Job Interview Lies That Can Cost You A Management Position!
Sometimes we can cost ourselves a manager’s position by trying to cover up problems or lies.
Think your answers through. Try them out on people who understand hiring, not your friends.
Just remember that the ‘right answer’ might cost you the job. Here are some examples.
I wasn’t fired. I quit.
Quitting is not a good thing. It will come up in the job interview. If you quit before a year or left without a new job, then it can make you appear to be a liability to a new employer. It is like dating a cheater. “..has he left the one he left me for?” What is to prevent you from doing the same thing to a new employer?
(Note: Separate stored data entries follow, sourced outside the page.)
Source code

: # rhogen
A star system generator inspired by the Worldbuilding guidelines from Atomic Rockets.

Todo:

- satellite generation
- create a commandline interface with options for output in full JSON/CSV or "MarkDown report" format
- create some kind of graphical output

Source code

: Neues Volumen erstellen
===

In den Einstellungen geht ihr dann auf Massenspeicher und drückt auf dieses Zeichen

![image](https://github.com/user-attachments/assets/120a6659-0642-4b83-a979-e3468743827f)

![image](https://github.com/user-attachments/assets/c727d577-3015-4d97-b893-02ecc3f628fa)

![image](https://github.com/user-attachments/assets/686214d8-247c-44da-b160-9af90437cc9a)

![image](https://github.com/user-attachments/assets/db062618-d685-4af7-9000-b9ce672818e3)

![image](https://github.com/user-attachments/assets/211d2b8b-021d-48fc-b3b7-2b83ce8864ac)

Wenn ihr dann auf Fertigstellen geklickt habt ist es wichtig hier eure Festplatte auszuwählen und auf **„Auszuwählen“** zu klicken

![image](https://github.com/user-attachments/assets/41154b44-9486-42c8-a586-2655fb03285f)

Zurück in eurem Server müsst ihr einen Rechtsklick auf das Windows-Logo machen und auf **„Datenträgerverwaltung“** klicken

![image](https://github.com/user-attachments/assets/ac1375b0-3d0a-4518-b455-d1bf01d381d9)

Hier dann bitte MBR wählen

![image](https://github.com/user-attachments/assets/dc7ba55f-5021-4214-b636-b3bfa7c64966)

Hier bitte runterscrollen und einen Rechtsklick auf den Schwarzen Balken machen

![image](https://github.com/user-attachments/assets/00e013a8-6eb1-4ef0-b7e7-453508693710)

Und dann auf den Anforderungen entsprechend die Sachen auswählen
It is very difficult to come up with a good reason for leaving a job in less than a year. It is also very difficult to explain why you left without a new job and shows a lack of planning and irresponsibility that you may use in your new job, a bad thing for your new employer.
There is also the fact that the interviewer may just assume that you are lying and dismiss your application.
Responsibility, salary, and job salary in previous positions.
It may seem ‘self-sabotaging’ to lie about something that is so easily verified. Most experienced hiring managers know the industry standards. They know the job descriptions of the different jobs. Your resume will signal out these lies. Your body language, outfit, the way you articulate yourself, and how you handle problems are also ‘triggers’ that can signal whether your claims are a lie.
Instead of lying, highlight how you’ve prepared for a better job. Highlight the courses you’ve done, any volunteer or intern work, and self-improvement.
- Grades, Experience, Qualifications.
The number one reason for lying about these is to impress future employers. The second reason is to get a big pay increase. These can both be justified, but people may want to rethink their strategy. Claiming to have high grades is good, but not if your communication style, problem-solving abilities, and behavior do not support your claim.
You may not have the highest GPA, but your aptitude tests all say you are the perfect candidate for a hospitality job.
- Any ‘blaming others.’
People who blame others also lie. It is a learned behavior, shows a lack of confidence, a low self-esteem, and fear. It is also a survival mechanism and also shows a lack of maturity and self-awareness. You cannot grow as a human, or a manager if you do not accept responsibility.
- Lies of omission
Not all lies are the ones you tell. What about the conviction that is ‘almost off your record?’ What about the job you lied to get – then lost after 3 months because you couldn’t do the job? The job that you left off your resume.
The Consequences of Lying
But the damage to your hospitality career doesn’t end there. You lose vow to never lie again. You correct your resume. But now you have a few jobs where you performed poorly.
Would leaving those jobs off the resume be lying? How do you explain the employment gap? You’re asked in the interview why you left your previous job. They are going to ask previous employers what they thought.
This hiring manager learns the truth from your previous employer. Now they know. But worse, they know you lied. There go your chances for a new job.